Firouzabadi Ali, Arjmand Navid, Pan Fumin, Zander Thomas, Schmidt Hendrik
Julius Wolff Institute, Berlin Institute of Health at Charité-Universitätsmedizin Berlin, Berlin, Germany.
Department of Mechanical Engineering, Sharif University of Technology, Tehran, Iran.
Front Bioeng Biotechnol. 2021 Nov 2;9:750862. doi: 10.3389/fbioe.2021.750862. eCollection 2021.
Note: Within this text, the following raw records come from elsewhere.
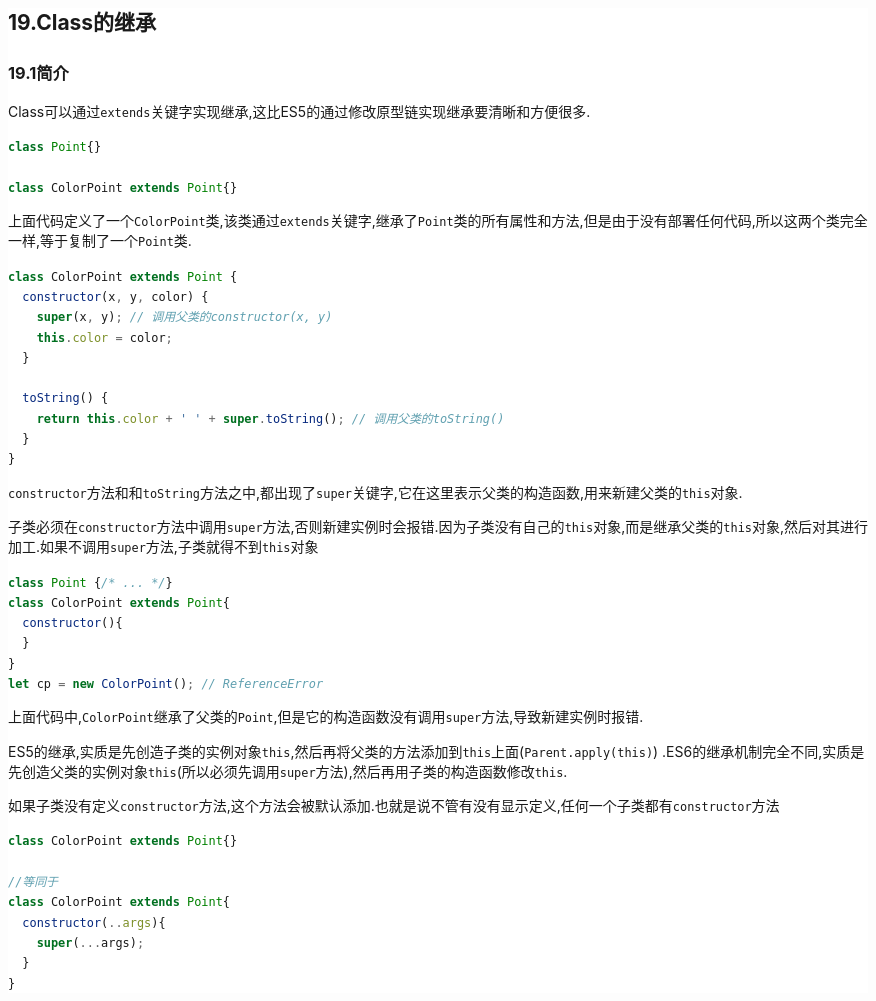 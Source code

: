 ## 19.Class的继承

### 19.1简介

Class可以通过`extends`关键字实现继承,这比ES5的通过修改原型链实现继承要清晰和方便很多.

```js
class Point{}

class ColorPoint extends Point{}
```

上面代码定义了一个`ColorPoint`类,该类通过`extends`关键字,继承了`Point`类的所有属性和方法,但是由于没有部署任何代码,所以这两个类完全一样,等于复制了一个`Point`类.

```js
class ColorPoint extends Point {
  constructor(x, y, color) {
    super(x, y); // 调用父类的constructor(x, y)
    this.color = color;
  }

  toString() {
    return this.color + ' ' + super.toString(); // 调用父类的toString()
  }
}
```

`constructor`方法和和`toString`方法之中,都出现了`super`关键字,它在这里表示父类的构造函数,用来新建父类的`this`对象.

子类必须在`constructor`方法中调用`super`方法,否则新建实例时会报错.因为子类没有自己的`this`对象,而是继承父类的`this`对象,然后对其进行加工.如果不调用`super`方法,子类就得不到`this`对象

```js
class Point {/* ... */}
class ColorPoint extends Point{
  constructor(){
  }
}
let cp = new ColorPoint(); // ReferenceError
```

上面代码中,`ColorPoint`继承了父类的`Point`,但是它的构造函数没有调用`super`方法,导致新建实例时报错.

ES5的继承,实质是先创造子类的实例对象`this`,然后再将父类的方法添加到`this`上面(`Parent.apply(this)`) .ES6的继承机制完全不同,实质是先创造父类的实例对象`this`(所以必须先调用`super`方法),然后再用子类的构造函数修改`this`.

如果子类没有定义`constructor`方法,这个方法会被默认添加.也就是说不管有没有显示定义,任何一个子类都有`constructor`方法

```js
class ColorPoint extends Point{}

//等同于
class ColorPoint extends Point{
  constructor(..args){
    super(...args);
  }
}
```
Manual material handling (MMH) is considered as one of the main contributors to low back pain. While males traditionally perform MMH tasks, recently the number of females who undertake these physically-demanding activities is also increasing. To evaluate the risk of mechanical injuries, the majority of previous studies have estimated spinal forces using different modeling approaches that mostly focus on male individuals. Notable sex-dependent differences have, however, been reported in torso muscle strength and anatomy, segmental mass distribution, as well as lifting strategy during MMH. Therefore, this study aimed to use sex-specific models to estimate lumbar spinal and muscle forces during static MHH tasks in 10 healthy males and 10 females. Motion-capture, surface electromyographic from select trunk muscles, and ground reaction force data were simultaneously collected while subjects performed twelve symmetric and asymmetric static lifting (10 kg) tasks. AnyBody Modeling System was used to develop base-models (subject-specific segmental length, muscle architecture, and kinematics data) for both sexes. For females, female-specific models were also developed by taking into account for the female's muscle physiological cross-sectional areas, segmental mass distributions, and body fat percentage. Males showed higher absolute L5-S1 compressive and shear loads as compared to both female base-models (25.3% compressive and 14% shear) and female-specific models (41% compressive and 23.6% shear). When the predicted spine loads were normalized to subjects' body weight, however, female base-models showed larger loads (9% compressive and 16.2% shear on average), and female-specific models showed 2.4% smaller and 9.4% larger loads than males. Females showed larger forces in oblique abdominal muscles during both symmetric and asymmetric lifting tasks, while males had larger back extensor muscle forces during symmetric lifting tasks. A stronger correlation between measured and predicted muscle activities was found in females than males. Results indicate that female-specific characteristics affect the predicted spinal loads and must be considered in musculoskeletal models. Neglecting sex-specific parameters in these models could lead to the overestimation of spinal loads in females.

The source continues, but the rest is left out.